Artificial Glass Imitating a Paraíba Tourmaline

Two glass prisms imitate Paraíba tourmaline crystals.
Figure 1. These two pieces of glass with copper inclusions, weighing 1.91 and 1.92 ct, appear to have been manufactured to imitate natural copper-bearing Paraíba tourmaline crystals. Photo by Diego Sanchez.

Recently the Carlsbad laboratory examined two transparent bluish green prisms for identification service (figure 1). The submitted prisms weighed 1.91 ct and 1.92 ct and contained eye-visible clusters of reflective brownish metallic crystal inclusions along with small cavities and minor abrasions. At first glance, these stones resembled either Paraíba tourmaline with copper inclusions or possibly emerald with pyrite inclusions.

Standard gemological testing revealed a single refractive index of 1.50 and a hydrostatic specific gravity of 2.43. Both stones fluoresced weak green to long-wave UV light and weak to medium green to short-wave UV light. Although the six-sided, trigonal prisms had well-formed “crystal-like” shapes resembling tourmaline, the refractive index ruled out that material.

Microscopic examination with fiber-optic lighting showed trapped gas bubbles, flow structure, and a distinct boundary where two types of glasses, with and without metallic inclusions, were fused together. Areas of encapsulated glass exhibited a light yellow bodycolor and contained geometric metallic crystals and gas bubbles (figure 2).
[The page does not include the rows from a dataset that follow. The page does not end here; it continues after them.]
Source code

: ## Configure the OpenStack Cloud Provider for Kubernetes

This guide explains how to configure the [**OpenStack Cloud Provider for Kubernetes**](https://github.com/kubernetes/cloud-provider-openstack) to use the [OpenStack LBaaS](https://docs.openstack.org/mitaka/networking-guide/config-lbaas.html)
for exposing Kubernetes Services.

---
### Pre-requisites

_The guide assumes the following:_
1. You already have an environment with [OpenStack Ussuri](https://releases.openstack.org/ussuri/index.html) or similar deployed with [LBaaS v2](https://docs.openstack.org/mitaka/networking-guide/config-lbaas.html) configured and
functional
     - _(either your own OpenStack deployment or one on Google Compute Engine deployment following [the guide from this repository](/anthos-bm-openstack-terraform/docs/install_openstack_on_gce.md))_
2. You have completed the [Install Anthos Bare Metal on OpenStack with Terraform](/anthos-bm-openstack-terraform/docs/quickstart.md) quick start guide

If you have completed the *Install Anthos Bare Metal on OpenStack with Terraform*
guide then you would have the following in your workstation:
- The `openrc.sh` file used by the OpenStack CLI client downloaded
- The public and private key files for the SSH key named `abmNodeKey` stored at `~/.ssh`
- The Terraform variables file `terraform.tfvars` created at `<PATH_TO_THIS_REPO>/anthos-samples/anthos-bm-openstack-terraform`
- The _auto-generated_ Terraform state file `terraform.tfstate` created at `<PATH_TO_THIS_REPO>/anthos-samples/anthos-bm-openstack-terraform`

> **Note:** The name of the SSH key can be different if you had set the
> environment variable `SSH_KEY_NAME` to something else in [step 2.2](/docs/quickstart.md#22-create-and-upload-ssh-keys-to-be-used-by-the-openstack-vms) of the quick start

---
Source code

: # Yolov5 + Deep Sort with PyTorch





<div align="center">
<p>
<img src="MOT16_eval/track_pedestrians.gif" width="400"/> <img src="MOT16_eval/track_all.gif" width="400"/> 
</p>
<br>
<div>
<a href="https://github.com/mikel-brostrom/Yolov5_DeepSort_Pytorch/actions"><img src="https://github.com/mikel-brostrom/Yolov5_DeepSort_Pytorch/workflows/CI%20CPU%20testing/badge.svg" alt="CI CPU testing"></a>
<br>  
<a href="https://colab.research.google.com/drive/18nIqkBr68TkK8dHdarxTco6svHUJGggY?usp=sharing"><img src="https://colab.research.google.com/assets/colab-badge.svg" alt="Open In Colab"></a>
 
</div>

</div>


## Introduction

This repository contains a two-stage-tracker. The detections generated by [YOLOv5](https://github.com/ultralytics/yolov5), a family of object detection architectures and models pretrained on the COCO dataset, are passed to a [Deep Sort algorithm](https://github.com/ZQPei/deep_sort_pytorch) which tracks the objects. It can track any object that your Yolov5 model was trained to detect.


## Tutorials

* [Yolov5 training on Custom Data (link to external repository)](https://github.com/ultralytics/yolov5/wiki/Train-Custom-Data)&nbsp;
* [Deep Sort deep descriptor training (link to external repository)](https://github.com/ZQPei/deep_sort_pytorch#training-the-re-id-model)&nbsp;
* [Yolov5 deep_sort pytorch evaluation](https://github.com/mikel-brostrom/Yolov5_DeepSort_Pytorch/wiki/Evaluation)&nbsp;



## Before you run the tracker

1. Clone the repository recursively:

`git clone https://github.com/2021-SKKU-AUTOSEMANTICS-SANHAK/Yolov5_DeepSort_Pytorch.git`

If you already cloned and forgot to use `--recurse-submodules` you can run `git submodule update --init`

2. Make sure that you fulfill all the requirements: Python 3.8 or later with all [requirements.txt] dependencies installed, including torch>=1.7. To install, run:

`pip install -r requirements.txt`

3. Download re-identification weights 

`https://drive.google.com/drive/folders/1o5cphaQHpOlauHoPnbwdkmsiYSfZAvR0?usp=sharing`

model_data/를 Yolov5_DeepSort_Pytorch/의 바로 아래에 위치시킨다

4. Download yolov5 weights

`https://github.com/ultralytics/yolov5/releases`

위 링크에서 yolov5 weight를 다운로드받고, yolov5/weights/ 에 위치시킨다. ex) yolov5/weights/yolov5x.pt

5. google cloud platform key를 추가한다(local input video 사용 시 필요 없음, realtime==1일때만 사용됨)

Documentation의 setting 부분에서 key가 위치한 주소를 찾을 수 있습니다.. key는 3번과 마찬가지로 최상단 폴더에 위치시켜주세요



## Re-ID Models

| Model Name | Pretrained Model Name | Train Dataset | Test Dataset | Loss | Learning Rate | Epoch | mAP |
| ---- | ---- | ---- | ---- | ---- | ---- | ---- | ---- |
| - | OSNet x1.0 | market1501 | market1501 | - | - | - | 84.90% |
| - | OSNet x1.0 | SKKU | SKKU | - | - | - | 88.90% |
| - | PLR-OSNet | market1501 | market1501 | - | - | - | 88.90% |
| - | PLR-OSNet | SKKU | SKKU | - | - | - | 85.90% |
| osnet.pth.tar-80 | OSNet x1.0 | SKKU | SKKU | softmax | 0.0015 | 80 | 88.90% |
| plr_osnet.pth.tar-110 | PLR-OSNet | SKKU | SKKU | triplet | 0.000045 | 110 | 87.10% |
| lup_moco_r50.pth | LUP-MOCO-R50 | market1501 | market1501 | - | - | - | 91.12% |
Due to the mixture of the fused glasses, it was obvious that the prisms were manmade.

Light yellow goldstone glass containing copper crystals and gas bubbles.
Figure 2. Areas of encapsulated goldstone glass exhibited a light yellow bodycolor and contained geometric copper crystals and gas bubbles. Photomicrograph by Nathan Renfro; field of view 3.52 mm.

Infrared spectroscopy confirmed our identification of manmade glass. The FTIR spectrum for manmade glass is very different than that of tourmaline (see figure 3). Further testing with EDXRF showed the presence of Cu, consistent with the copper color of the minute metallic crystal inclusions.

Spectra comparison of the glass imitation with natural tourmaline.
Figure 3. The FTIR spectrum of one of the glass imitations of tourmaline (red trace) was consistent with manmade glass, while the FTIR spectrum for tourmaline (blue trace) is distinctly different.

The rough “crystal-like” shape and fusion of two glass types, one with metallic inclusions and one without, present a more complicated type of manmade glass product. This sort of glass imitation using copper platelets to simulate a natural stone has been documented (see E.J. Gübelin and J.I. Koivula, Photoatlas of Inclusions in Gemstones, Vol. 1, 2005, Opinio Publishers, Basel, Switzerland, p. 433). The polish lines seen on the surfaces of both glasses clearly indicate that these were faceted to resemble a natural rough stone, and the trigonal outline and elongate shape suggest the goal was to imitate tourmaline, which has a similar appearance. The copper inclusions and neon bluish green color would further indicate that the manufacturer intended to imitate Paraíba-type tourmaline.

During this same time these glass imitations were examined, a natural copper-bearing tourmaline (figure 4) from Brazil was also submitted for a colored stone identification and origin service. This stone was notable because it had rare natural dendritic copper inclusions (figure 5) that the submitted glass imitation attempted to mimic.

A natural copper-bearing tourmaline from Brazil.
Figure 4. Paraíba tourmaline with copper inclusions. Photo by Diego Sanchez.
Rare natural dendritic copper inclusions in Paraíba tourmaline.
Figure 5. Native copper inclusions in natural Paraíba tourmaline. Photomicrograph by Nathan Renfro; field of view 2.82 mm.

It is unusual to see manmade glass cut to imitate a natural rough crystal with eye-visible inclusions. Paraíba tourmaline is one of the most expensive varieties of tourmaline and well sought after since its discovery in the 1980s. These pieces of manmade glass were certainly interesting from a gemological perspective to demonstrate the variety of creative ways imitation gems are produced.

Amy Cooper and Heidi Breitzmann are senior staff gemologists, and Jamie Price is a staff gemologist, at GIA in Carlsbad, California.